When a line contains the string "style", it counts once; give the total of such lines in the entries below and nothing else.

--- Data extracts Enclosed Below ---

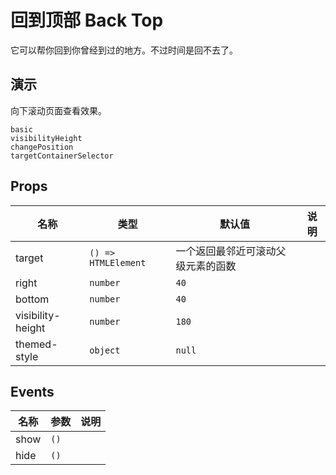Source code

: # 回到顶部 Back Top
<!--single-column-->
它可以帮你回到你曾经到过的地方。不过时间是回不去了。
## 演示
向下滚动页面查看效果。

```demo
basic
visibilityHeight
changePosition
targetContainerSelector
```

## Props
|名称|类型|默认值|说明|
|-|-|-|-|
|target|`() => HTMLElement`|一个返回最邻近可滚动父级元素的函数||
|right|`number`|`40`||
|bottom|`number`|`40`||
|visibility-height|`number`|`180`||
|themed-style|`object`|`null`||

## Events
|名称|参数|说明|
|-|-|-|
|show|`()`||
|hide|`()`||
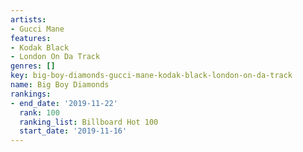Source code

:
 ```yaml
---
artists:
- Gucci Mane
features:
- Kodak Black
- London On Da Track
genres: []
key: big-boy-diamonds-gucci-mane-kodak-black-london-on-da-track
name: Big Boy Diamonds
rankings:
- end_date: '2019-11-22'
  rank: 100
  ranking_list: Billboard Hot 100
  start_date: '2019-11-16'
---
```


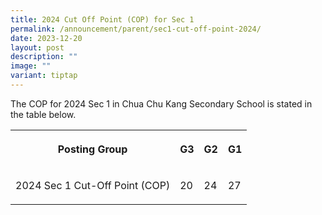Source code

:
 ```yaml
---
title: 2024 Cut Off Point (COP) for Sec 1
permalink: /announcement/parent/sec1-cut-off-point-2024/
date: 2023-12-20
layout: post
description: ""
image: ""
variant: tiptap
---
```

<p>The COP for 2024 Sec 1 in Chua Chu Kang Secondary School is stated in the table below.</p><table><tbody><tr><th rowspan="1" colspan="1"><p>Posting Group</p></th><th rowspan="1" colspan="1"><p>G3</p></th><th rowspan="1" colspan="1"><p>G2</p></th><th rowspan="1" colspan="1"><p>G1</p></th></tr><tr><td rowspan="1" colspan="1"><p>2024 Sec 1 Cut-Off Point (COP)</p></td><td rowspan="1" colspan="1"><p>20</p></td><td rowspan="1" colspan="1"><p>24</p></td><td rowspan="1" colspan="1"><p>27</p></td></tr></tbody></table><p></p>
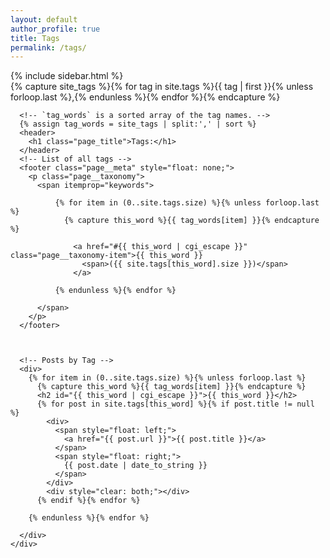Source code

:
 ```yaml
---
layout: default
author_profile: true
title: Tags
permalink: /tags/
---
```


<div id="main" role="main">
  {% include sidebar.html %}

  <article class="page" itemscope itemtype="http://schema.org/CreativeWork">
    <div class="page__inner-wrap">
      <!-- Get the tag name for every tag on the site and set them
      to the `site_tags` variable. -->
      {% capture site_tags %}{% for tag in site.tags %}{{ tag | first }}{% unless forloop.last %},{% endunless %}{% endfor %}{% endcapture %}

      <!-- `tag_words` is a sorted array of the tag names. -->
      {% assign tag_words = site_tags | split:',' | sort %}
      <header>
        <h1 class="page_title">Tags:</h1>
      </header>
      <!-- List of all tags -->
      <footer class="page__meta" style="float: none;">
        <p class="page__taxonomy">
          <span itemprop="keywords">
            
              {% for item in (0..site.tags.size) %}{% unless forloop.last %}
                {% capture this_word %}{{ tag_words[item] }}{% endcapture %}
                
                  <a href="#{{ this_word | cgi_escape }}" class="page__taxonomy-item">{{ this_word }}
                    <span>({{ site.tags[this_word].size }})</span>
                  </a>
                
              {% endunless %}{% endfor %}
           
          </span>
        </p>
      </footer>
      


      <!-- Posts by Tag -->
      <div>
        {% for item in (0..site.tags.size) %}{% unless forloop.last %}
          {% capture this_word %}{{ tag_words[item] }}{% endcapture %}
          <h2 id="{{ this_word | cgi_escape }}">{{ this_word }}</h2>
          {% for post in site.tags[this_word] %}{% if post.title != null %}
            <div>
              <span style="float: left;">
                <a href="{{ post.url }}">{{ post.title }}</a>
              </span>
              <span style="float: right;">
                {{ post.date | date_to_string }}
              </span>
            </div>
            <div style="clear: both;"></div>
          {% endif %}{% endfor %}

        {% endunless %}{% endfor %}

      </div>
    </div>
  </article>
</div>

--- End of Enclosed Data extracts ---

Output for this task - 5